In cases of conflicting legal standards, cases of first impression, and cases of penumbral application of legal standards – Fuller’s “hard cases” – conventional morals has perhaps its most plausible use. The fact that these “legislators” i.e., judges in hard cases, are not subject to the discipline of frequent, regular election might incline one away from the conception for which Moore had earlier argued. As many legal philosophers have noted that the views of judges in hard cases doesn’t reflect the continuity judges rightly sense, between what they do in hard cases and what they do in easier ones. On the “molecular legislation” view, judges do two quite different things: in easy cases they apply the law, and in hard cases they make new law. In hard cases there is an extension of what went before, not the fresh beginning suggested by the phrase, “judicial legislation.” Judges owe an obligation to extend the past in a way legislators do not.

Therefore, conventional morality should not be used in doing the interpretation required in hard cases. But how are we to conceive of “the past” to which judges owe fidelity in hard cases? Should we see the obvious law that is to be extended in hard cases as: (1) a reflection of the community’s moral beliefs? (2) an imposition of the law-givers’ moral beliefs at the time that law was laid down? or (3) a reflection of some underlying ideal of justice, partially and somewhat inaccurately expressed by the obvious law? If it is the first, then judges might well seek to extend that past consensus by bringing it up to date with the present consensus. If it is the second, then judges might well seek to extend that past imposition in light of those lawgivers own views of what they did. If it is the third, then judges should seek to extend that attempt to capture justice with their own best insights as to what justice requires. Which of these views to adopt is not be settled by history. It should not matter much how law-givers of the past viewed what they were doing. The question for judges is a more straight forwardingly normative one. In Moore’s vicarious judging, judges should see law makers of the past as striving for justice, and should thus join them in the task of achieving it.

Conclusion
Moore has summarized the relationship between morality and law in the following manner:
(1) On one hand the existence of unjust laws (such as those enforcing slavery) proves that morality and law are not identical and do not coincide.

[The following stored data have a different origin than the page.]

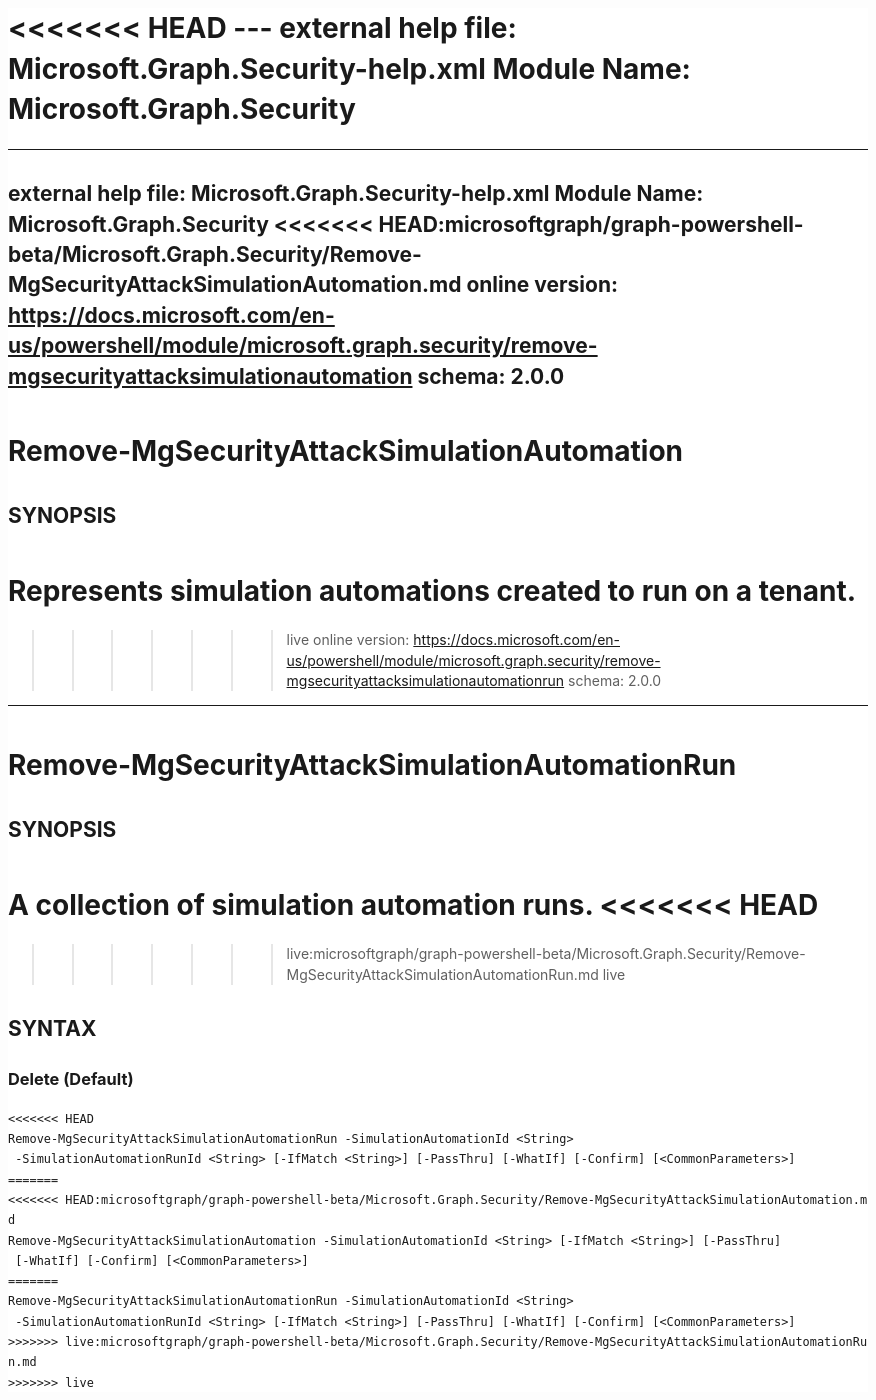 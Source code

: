 <<<<<<< HEAD
﻿---
external help file: Microsoft.Graph.Security-help.xml
Module Name: Microsoft.Graph.Security
=======
---
external help file: Microsoft.Graph.Security-help.xml
Module Name: Microsoft.Graph.Security
<<<<<<< HEAD:microsoftgraph/graph-powershell-beta/Microsoft.Graph.Security/Remove-MgSecurityAttackSimulationAutomation.md
online version: https://docs.microsoft.com/en-us/powershell/module/microsoft.graph.security/remove-mgsecurityattacksimulationautomation
schema: 2.0.0
---

# Remove-MgSecurityAttackSimulationAutomation

## SYNOPSIS
Represents simulation automations created to run on a tenant.
=======
>>>>>>> live
online version: https://docs.microsoft.com/en-us/powershell/module/microsoft.graph.security/remove-mgsecurityattacksimulationautomationrun
schema: 2.0.0
---

# Remove-MgSecurityAttackSimulationAutomationRun

## SYNOPSIS
A collection of simulation automation runs.
<<<<<<< HEAD
=======
>>>>>>> live:microsoftgraph/graph-powershell-beta/Microsoft.Graph.Security/Remove-MgSecurityAttackSimulationAutomationRun.md
>>>>>>> live

## SYNTAX

### Delete (Default)
```
<<<<<<< HEAD
Remove-MgSecurityAttackSimulationAutomationRun -SimulationAutomationId <String>
 -SimulationAutomationRunId <String> [-IfMatch <String>] [-PassThru] [-WhatIf] [-Confirm] [<CommonParameters>]
=======
<<<<<<< HEAD:microsoftgraph/graph-powershell-beta/Microsoft.Graph.Security/Remove-MgSecurityAttackSimulationAutomation.md
Remove-MgSecurityAttackSimulationAutomation -SimulationAutomationId <String> [-IfMatch <String>] [-PassThru]
 [-WhatIf] [-Confirm] [<CommonParameters>]
=======
Remove-MgSecurityAttackSimulationAutomationRun -SimulationAutomationId <String>
 -SimulationAutomationRunId <String> [-IfMatch <String>] [-PassThru] [-WhatIf] [-Confirm] [<CommonParameters>]
>>>>>>> live:microsoftgraph/graph-powershell-beta/Microsoft.Graph.Security/Remove-MgSecurityAttackSimulationAutomationRun.md
>>>>>>> live
```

(2) On the other hand the existence of laws that serve to defend basic values such as laws against murder, rape, malicious defamation of character, fraud, bribery, etc., prove that the two can work together.

(3) Laws can state what overt offenses count as wrong and therefore punishable. Although law courts do not always ignore a person's intention or state of mind, the law cannot normally govern, at least not in a direct way, what is in your heart (your desires). Because often morality passes judgment on a person's intentions and character, it has a different scope than the law.

(4) Laws govern conduct at least partly through fear of punishment. Morality, when it is internalized, when it has become habit-like or second nature, governs conduct without compulsion. The virtuous person does the appropriate thing because it is the fine or noble thing to do.

(5) Morality can influence the law in the sense that it can provide the reason for making whole groups of immoral actions illegal.

(6) Law can be a public expression of morality, which codifies in a public way the basic principles of conduct, which a society accepts. In that way it can guide the educators of the next generation by giving them a clear outline of the values society wants taught to its children.

Further Moore says suppose law had no connection to morality. Suppose, that the content of the law we ought to have is fully determined by what a majority of citizens wants. Then to know what ought to be made law as a legislator is to know the results of the most accurate opinion surveys. It is morality in the law that makes law worthy of our intelligence and our interest. It is the morality in the law that makes the philosophy of law truly philosophical.